■ Directions for this task: Go through the records below and report each line with "physics" in it.

(Records from a data source)
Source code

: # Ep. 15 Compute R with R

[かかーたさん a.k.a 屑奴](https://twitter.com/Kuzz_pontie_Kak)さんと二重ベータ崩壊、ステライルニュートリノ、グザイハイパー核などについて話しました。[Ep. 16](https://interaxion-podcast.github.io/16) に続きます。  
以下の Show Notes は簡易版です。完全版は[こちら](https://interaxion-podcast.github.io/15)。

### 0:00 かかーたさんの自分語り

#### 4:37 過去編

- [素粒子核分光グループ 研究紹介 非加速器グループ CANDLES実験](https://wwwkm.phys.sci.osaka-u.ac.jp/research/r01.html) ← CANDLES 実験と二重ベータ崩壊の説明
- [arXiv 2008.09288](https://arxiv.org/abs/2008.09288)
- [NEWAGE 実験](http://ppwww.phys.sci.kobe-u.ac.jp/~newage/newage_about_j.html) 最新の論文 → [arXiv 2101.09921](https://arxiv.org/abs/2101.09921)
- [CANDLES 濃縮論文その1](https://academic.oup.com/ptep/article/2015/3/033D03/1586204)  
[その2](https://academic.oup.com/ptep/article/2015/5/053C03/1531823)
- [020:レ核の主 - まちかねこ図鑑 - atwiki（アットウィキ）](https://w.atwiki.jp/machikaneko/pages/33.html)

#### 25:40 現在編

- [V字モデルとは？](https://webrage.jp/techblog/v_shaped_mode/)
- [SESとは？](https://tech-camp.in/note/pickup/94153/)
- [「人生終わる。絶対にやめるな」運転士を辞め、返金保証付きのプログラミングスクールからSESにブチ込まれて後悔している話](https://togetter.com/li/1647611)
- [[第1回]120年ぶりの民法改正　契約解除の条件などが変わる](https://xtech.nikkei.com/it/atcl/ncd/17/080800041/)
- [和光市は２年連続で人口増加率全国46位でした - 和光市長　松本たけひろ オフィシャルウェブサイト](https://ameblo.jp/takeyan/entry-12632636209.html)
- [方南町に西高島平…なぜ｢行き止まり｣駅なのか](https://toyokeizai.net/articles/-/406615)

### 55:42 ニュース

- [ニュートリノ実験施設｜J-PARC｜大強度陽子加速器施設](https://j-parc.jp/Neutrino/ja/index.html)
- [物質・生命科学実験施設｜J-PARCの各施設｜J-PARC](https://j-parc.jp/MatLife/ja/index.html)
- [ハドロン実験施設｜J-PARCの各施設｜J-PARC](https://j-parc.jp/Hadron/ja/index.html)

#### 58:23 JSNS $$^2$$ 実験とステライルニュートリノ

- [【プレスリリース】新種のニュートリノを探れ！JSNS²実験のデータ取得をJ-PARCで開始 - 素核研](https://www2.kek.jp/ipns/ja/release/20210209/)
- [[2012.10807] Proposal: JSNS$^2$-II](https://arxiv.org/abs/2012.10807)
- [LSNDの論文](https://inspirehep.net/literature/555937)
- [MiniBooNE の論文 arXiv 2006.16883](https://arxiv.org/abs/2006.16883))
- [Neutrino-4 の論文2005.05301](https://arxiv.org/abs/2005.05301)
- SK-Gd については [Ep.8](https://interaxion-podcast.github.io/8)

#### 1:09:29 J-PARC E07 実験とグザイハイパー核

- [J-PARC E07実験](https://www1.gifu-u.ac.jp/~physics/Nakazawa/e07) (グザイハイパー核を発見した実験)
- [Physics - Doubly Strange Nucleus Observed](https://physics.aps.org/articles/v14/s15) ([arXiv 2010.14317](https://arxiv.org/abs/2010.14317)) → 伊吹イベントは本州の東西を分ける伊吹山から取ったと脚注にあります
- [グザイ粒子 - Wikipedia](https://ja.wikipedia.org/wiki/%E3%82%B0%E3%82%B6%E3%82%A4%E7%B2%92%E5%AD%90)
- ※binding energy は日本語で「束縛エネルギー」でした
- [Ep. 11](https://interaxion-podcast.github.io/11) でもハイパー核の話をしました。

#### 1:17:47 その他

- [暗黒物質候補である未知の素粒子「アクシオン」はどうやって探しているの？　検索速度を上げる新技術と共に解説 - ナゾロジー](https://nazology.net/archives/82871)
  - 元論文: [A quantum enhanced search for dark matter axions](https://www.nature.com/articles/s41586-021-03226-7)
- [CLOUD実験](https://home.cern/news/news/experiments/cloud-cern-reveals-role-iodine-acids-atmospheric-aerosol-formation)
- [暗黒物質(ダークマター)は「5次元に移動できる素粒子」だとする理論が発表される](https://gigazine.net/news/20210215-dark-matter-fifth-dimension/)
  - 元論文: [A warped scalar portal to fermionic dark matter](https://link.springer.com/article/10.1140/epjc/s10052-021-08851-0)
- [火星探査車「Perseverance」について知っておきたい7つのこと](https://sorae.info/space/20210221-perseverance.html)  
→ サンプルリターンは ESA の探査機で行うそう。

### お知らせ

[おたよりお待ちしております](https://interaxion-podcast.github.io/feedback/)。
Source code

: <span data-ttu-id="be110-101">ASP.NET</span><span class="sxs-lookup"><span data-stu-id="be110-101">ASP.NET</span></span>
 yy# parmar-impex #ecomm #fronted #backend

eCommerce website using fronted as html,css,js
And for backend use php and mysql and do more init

■ Your solution:
- [J-PARC E07実験](https://www1.gifu-u.ac.jp/~physics/Nakazawa/e07) (グザイハイパー核を発見した実験)
- [Physics - Doubly Strange Nucleus Observed](https://physics.aps.org/articles/v14/s15) ([arXiv 2010.14317](https://arxiv.org/abs/2010.14317)) → 伊吹イベントは本州の東西を分ける伊吹山から取ったと脚注にあります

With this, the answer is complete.